* Source material *
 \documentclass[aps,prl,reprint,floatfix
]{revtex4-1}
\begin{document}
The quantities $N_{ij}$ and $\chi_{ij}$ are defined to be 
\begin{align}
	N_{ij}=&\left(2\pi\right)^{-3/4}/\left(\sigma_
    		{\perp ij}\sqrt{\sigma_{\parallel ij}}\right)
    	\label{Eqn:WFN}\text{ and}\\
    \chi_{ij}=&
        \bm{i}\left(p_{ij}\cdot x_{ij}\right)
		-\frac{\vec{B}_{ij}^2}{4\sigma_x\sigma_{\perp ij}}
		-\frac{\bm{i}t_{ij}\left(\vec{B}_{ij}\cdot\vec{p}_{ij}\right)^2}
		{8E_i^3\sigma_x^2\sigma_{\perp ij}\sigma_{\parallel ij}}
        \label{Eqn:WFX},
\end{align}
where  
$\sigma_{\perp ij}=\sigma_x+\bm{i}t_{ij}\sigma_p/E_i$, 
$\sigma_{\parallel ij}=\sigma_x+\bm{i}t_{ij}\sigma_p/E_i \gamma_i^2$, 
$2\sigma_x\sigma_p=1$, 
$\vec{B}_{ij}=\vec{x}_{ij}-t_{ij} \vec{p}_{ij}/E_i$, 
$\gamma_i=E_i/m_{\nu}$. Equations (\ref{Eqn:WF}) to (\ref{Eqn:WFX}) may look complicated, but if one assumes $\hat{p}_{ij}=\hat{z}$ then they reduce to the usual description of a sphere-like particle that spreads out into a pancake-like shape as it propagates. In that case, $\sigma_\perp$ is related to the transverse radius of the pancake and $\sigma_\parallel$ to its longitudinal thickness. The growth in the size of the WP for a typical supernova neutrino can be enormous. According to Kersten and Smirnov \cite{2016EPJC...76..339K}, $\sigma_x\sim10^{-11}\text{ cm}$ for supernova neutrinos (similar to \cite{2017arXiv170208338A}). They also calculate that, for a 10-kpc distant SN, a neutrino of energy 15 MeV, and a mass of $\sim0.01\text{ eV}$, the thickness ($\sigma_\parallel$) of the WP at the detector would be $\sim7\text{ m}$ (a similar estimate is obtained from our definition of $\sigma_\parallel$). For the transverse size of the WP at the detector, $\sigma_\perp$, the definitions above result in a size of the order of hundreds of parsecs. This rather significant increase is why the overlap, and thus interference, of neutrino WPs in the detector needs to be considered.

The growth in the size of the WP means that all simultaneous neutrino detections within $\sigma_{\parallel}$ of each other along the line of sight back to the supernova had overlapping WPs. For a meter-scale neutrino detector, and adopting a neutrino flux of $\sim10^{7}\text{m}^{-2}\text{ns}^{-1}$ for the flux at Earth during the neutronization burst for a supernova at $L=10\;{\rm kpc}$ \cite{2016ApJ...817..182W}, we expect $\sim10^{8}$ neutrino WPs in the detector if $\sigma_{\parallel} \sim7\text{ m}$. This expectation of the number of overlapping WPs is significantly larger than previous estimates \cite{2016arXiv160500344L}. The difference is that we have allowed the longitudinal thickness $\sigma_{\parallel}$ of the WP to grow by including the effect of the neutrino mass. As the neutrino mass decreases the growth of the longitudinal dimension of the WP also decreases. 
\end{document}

* About this task *
Search the listing above for the string "cdot" and return each line it appears on.

* Solution to this exercise *
        \bm{i}\left(p_{ij}\cdot x_{ij}\right)
		-\frac{\bm{i}t_{ij}\left(\vec{B}_{ij}\cdot\vec{p}_{ij}\right)^2}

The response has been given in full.